(What to do) Every entry is to be returned unchanged, and no picture is to be included.

(Input data)
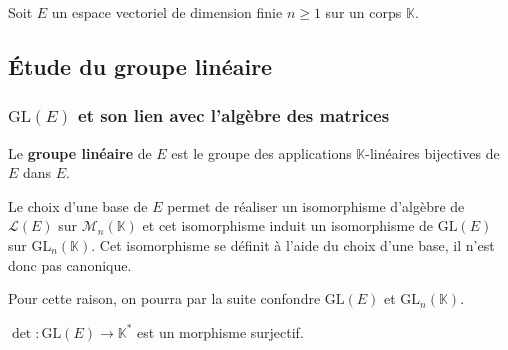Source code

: 




  Soit $E$ un espace vectoriel de dimension finie $n \geq 1$ sur un corps $\mathbb{K}$.

  \subsection{Étude du groupe linéaire}

  \subsubsection{\texorpdfstring{$\mathrm{GL}(E)$}{GL(E)} et son lien avec l'algèbre des matrices}


  \begin{definition}
    Le \textbf{groupe linéaire} de $E$ est le groupe des applications $\mathbb{K}$-linéaires bijectives de $E$ dans $E$.
  \end{definition}


  \begin{remark}
    Le choix d'une base de $E$ permet de réaliser un isomorphisme d'algèbre de $\mathcal{L}(E)$ sur $\mathcal{M}_n(\mathbb{K})$ et cet isomorphisme induit un isomorphisme de $\mathrm{GL}(E)$ sur $\mathrm{GL}_n(\mathbb{K})$.
    Cet isomorphisme se définit à l'aide du choix d'une base, il n'est donc pas canonique.
  \end{remark}

  Pour cette raison, on pourra par la suite confondre $\mathrm{GL}(E)$ et $\mathrm{GL}_n(\mathbb{K})$.

  \begin{proposition}
    $\det : \mathrm{GL}(E) \rightarrow \mathbb{K}^*$ est un morphisme surjectif.
  \end{proposition}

(Exercise response)
Source code

: 




  Soit $E$ un espace vectoriel de dimension finie $n \geq 1$ sur un corps $\mathbb{K}$.

  \subsection{Étude du groupe linéaire}

  \subsubsection{\texorpdfstring{$\mathrm{GL}(E)$}{GL(E)} et son lien avec l'algèbre des matrices}


  \begin{definition}
    Le \textbf{groupe linéaire} de $E$ est le groupe des applications $\mathbb{K}$-linéaires bijectives de $E$ dans $E$.
  \end{definition}


  \begin{remark}
    Le choix d'une base de $E$ permet de réaliser un isomorphisme d'algèbre de $\mathcal{L}(E)$ sur $\mathcal{M}_n(\mathbb{K})$ et cet isomorphisme induit un isomorphisme de $\mathrm{GL}(E)$ sur $\mathrm{GL}_n(\mathbb{K})$.
    Cet isomorphisme se définit à l'aide du choix d'une base, il n'est donc pas canonique.
  \end{remark}

  Pour cette raison, on pourra par la suite confondre $\mathrm{GL}(E)$ et $\mathrm{GL}_n(\mathbb{K})$.

  \begin{proposition}
    $\det : \mathrm{GL}(E) \rightarrow \mathbb{K}^*$ est un morphisme surjectif.
  \end{proposition}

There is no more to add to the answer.